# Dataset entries
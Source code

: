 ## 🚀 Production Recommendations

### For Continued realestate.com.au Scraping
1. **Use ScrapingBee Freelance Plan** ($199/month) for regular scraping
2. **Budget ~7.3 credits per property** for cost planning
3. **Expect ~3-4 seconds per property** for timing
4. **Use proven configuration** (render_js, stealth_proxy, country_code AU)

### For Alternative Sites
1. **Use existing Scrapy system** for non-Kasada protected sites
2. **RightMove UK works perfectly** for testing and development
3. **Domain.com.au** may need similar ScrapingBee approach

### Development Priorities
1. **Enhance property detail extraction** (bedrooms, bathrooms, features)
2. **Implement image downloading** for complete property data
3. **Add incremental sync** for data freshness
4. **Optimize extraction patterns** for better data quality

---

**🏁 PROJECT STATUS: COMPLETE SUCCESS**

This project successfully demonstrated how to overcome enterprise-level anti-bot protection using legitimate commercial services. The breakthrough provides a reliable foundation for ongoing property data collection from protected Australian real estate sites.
--
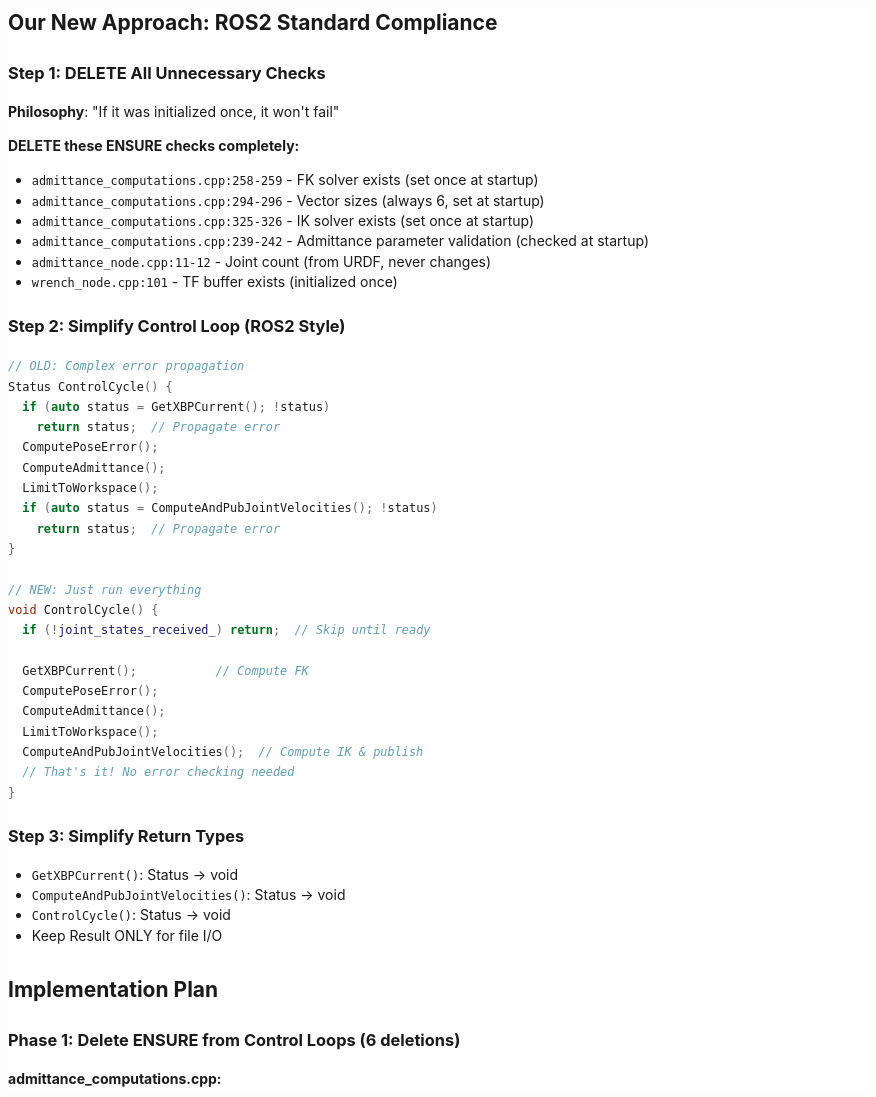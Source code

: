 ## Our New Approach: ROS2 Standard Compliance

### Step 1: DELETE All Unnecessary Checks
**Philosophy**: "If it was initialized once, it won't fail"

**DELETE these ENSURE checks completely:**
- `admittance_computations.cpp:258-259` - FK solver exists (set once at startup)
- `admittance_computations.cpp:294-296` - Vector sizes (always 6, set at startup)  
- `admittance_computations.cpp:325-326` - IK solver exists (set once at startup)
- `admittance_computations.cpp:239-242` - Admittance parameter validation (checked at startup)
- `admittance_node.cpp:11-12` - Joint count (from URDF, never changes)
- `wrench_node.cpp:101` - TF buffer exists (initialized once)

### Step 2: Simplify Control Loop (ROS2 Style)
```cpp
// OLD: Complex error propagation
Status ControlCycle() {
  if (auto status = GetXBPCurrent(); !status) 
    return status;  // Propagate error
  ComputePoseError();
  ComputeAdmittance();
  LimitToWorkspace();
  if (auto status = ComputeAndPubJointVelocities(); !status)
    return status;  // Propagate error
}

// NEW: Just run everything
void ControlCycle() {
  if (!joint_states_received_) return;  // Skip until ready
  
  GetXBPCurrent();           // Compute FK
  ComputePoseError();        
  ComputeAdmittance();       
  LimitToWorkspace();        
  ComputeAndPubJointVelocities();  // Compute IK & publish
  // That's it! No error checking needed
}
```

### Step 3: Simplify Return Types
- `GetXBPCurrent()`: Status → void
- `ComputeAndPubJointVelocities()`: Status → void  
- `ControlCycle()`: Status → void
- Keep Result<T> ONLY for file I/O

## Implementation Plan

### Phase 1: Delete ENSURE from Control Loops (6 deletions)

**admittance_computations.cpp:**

# WORK INSTRUCTION
Copy out, exactly and alone, the lines of the entries above between the ones holding "## 🚀 Production Recommendations" and "3. **Add incremental", inclusive.

# ANSWER BOX
: ## 🚀 Production Recommendations

### For Continued realestate.com.au Scraping
1. **Use ScrapingBee Freelance Plan** ($199/month) for regular scraping
2. **Budget ~7.3 credits per property** for cost planning
3. **Expect ~3-4 seconds per property** for timing
4. **Use proven configuration** (render_js, stealth_proxy, country_code AU)

### For Alternative Sites
1. **Use existing Scrapy system** for non-Kasada protected sites
2. **RightMove UK works perfectly** for testing and development
3. **Domain.com.au** may need similar ScrapingBee approach

### Development Priorities
1. **Enhance property detail extraction** (bedrooms, bathrooms, features)
2. **Implement image downloading** for complete property data
3. **Add incremental sync** for data freshness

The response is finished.